I don't know if we handle grief badly because we were born to Aman and don't know how to handle it, or if it's something more fundamental. Everyone I know has been absolutely shattered. Some people die of grief. They lose someone on the ice - a child was the worst, almost no one survived losing a child - and they stopped wanting a body, their soul sort of rejects it. It's a startlingly violent death, for being entirely internally inflicted."

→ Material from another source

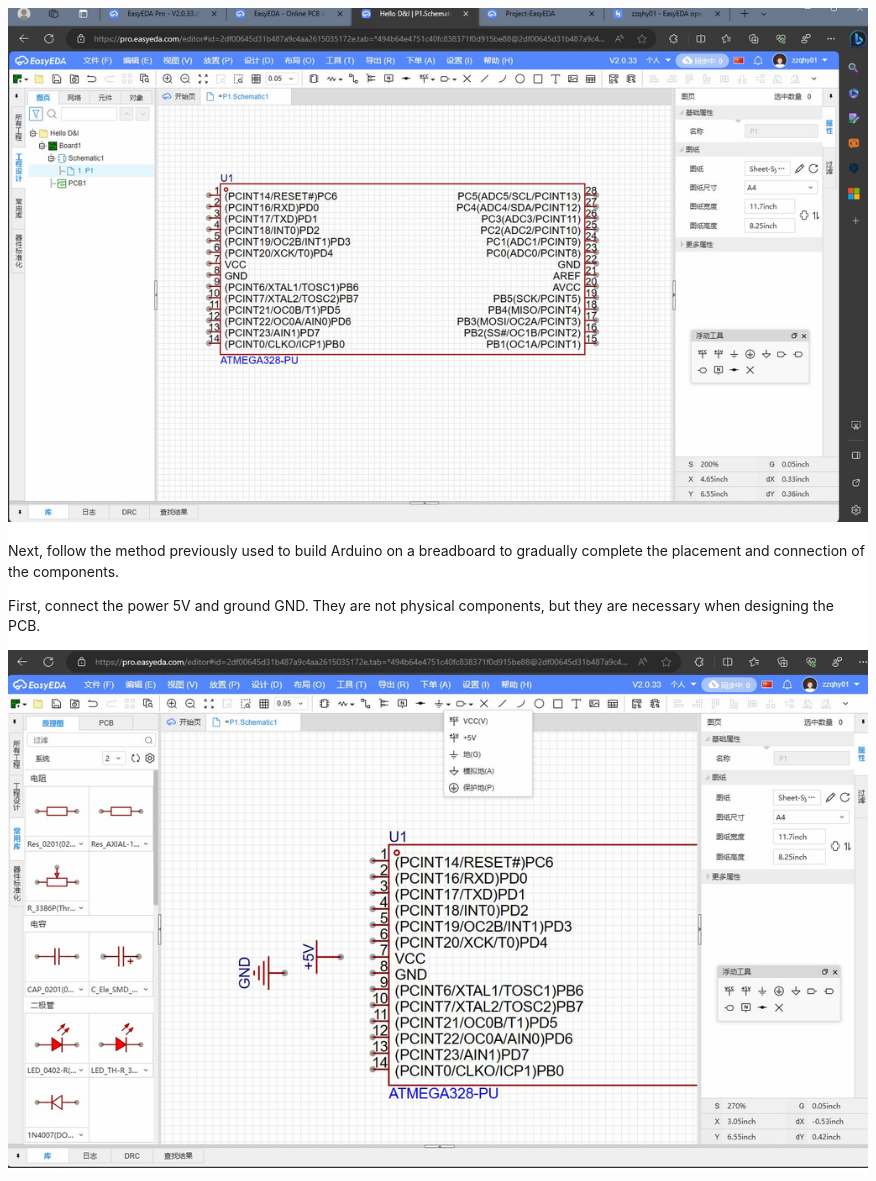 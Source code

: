 ![2](./images/2.jpg)

Next, follow the method previously used to build Arduino on a breadboard to gradually complete the placement and connection of the components.

First, connect the power 5V and ground GND. They are not physical components, but they are necessary when designing the PCB.

![3](./images/3.jpg)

"Even people born in harder places have a first loss. Although if the surrounding culture doesn't know how to cope either that could make it worse."
"In a sort of general sense, yes, but I'm not sure we physically can die of grief except via refusing to eat or something like that."
"No, it's not like that, it's not voluntary. It is mediated by the mind, but not the conscious mind; one could desire to keep living but die of grief, if it gets overwhelming enough. The Valar can prevent it. As can the Enemy or all his prisoners would choose the escape of death. We probably could too, if we knew how."
"I didn't think it was voluntary. It's just not something that happens to us."
"It could be. Although since we don't do the thing where the mind directly mediates the body I'm not sure the mechanism was ever in place."
"Much. Asgard is, not quite isolationist, but definitely not cosmopolitan; there are many realms we just ignore that I can't tell you much about but they number in the thousands."
"I suspect it would amount to no good if I just flew to Valinor and attempted to talk to the Valar about how bad they are at their jobs. But it would be very satisfying, if only briefly."
"And then I would cease to exist and the half a thing of the one and a half nice things I have heard about the Valar would be downgraded to a third of a nice thing. Not worth it. They are not good enough at their jobs to get better at them in any way I can help them with."
"Fëanor has a lovely story about one of them taking his third son out to discover something he was talented at; and it seems possible that going to Mandos instead of being obliterated as a conscious being altogether is better even if he's flagrantly abusing the ability to preserve people in this way. And if they killed me they would not be being careful to obey any systematic principle opposed to annihilation; it would just be something they do most of the time, maybe, probably, badly."
"Eru's bad at their job too, but I don't think they have a clear enough location that I can even form a coherent daydream about flying over to tell them so. Anyway, the Valar wouldn't check to make sure I was one of Eru's, would they? They would see a transgression and lash out like angry toddlers without thinking about the possibility that there could be consequences they couldn't account for, or whether punishing me would accomplish anything worth the attention they'd spend to do it for my development or theirs or the cowed obedience of the bystanders!"
"They don't think like that. They don't do things because they'll have good results, they do things because those things are deserved. You're actually the only person I've ever met who doesn't talk that way. They would punish you because you had done something that warranted punishment, not because they expected it to make anything better."